Uma nova análise em larga escala identificou joelheiras, terapia aquática e exercícios como as opções de tratamento não medicamentoso mais eficazes para a osteoartrite do joelho. As descobertas vêm de uma meta-análise publicada em um periódico de acesso aberto PLOS Um.
A osteoartrite do joelho (OA) é uma doença generalizada e muitas vezes incapacitante que afeta milhões de adultos mais velhos. Isso leva a dores constantes e rigidez na articulação do joelho, dificultando os movimentos diários. Muitos pacientes dependem de medicamentos antiinflamatórios, mas esses medicamentos podem apresentar riscos, incluindo efeitos colaterais gastrointestinais e cardiovasculares.
Um grande estudo compara 12 tratamentos não medicamentosos
Para entender melhor quais tratamentos não medicamentosos funcionam melhor, os pesquisadores analisaram dados de 139 ensaios clínicos envolvendo quase 10 mil participantes. O estudo comparou 12 tratamentos diferentes, incluindo terapia a laser, estimulação elétrica, joelheiras, palmilhas, fita cinesiológica, terapia aquática, exercícios e ultrassom.
Ao combinar os resultados de todos estes estudos utilizando uma meta-análise de rede, os investigadores conseguiram classificar cada tratamento com base na sua eficácia.
Joelheiras, hidroterapia e exercícios
As joelheiras foram classificadas em primeiro lugar no geral, mostrando fortes resultados na redução da dor, melhorando a função articular e aliviando a rigidez. A hidroterapia – exercícios ou tratamentos realizados em água morna – tem sido particularmente útil no alívio da dor. O exercício regular também trouxe benefícios consistentes, melhorando os níveis de dor e a função física.
Alguns tratamentos avançados, como terapia a laser de alta intensidade e terapia por ondas de choque, proporcionaram melhora moderada. Em contraste, o ultrassom é consistentemente considerado a opção menos eficaz.
Limitações do estudo e pesquisas futuras
Os pesquisadores observam que mudanças no desenho do estudo, amostras menores em alguns ensaios e diferenças na duração do tratamento podem afetar a precisão das classificações. Apesar disso, os resultados gerais sugerem que as abordagens fisioterapêuticas oferecem benefícios significativos sem os riscos associados aos antiinflamatórios.
Estudos futuros deverão examinar como a combinação de diferentes tratamentos pode melhorar ainda mais os resultados e se estas abordagens são rentáveis no mundo real.
Alternativas mais seguras aos analgésicos
Os autores acrescentam: “Joelheiras, hidroterapia e exercícios são os tratamentos não farmacológicos mais eficazes para a osteoartrite do joelho.
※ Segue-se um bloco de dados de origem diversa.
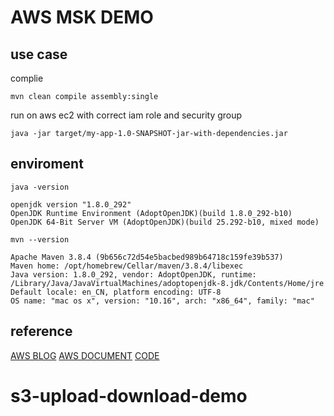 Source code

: # AWS MSK DEMO

## use case

complie

```linux
mvn clean compile assembly:single
```

run on aws ec2 with correct iam role and security group

```linux
java -jar target/my-app-1.0-SNAPSHOT-jar-with-dependencies.jar
```

## enviroment

```linux
java -version

openjdk version "1.8.0_292"
OpenJDK Runtime Environment (AdoptOpenJDK)(build 1.8.0_292-b10)
OpenJDK 64-Bit Server VM (AdoptOpenJDK)(build 25.292-b10, mixed mode)
```

```linux
mvn --version

Apache Maven 3.8.4 (9b656c72d54e5bacbed989b64718c159fe39b537)
Maven home: /opt/homebrew/Cellar/maven/3.8.4/libexec
Java version: 1.8.0_292, vendor: AdoptOpenJDK, runtime: /Library/Java/JavaVirtualMachines/adoptopenjdk-8.jdk/Contents/Home/jre
Default locale: en_CN, platform encoding: UTF-8
OS name: "mac os x", version: "10.16", arch: "x86_64", family: "mac"
```

## reference

[AWS BLOG](https://aws.amazon.com/cn/blogs/big-data/securing-apache-kafka-is-easy-and-familiar-with-iam-access-control-for-amazon-msk/)
[AWS DOCUMENT](https://docs.aws.amazon.com/msk/latest/developerguide/create-serverless-cluster-client.html)
[CODE](https://www.tutorialspoint.com/apache_kafka/apache_kafka_simple_producer_example.htm)
# s3-upload-download-demo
Eles reduzem a dor e melhoram a mobilidade sem os riscos gastrointestinais e cardiovasculares associados aos analgésicos convencionais. Pacientes e médicos devem priorizar esses métodos baseados em evidências”.
“Nossa análise de quase 10 mil pacientes mostra que tratamentos simples e acessíveis, como imobilização de joelhos e exercícios aquáticos, são superiores às opções de alta tecnologia, como ultrassom. Isso poderia mudar as diretrizes clínicas para focar em intervenções mais seguras e baratas.”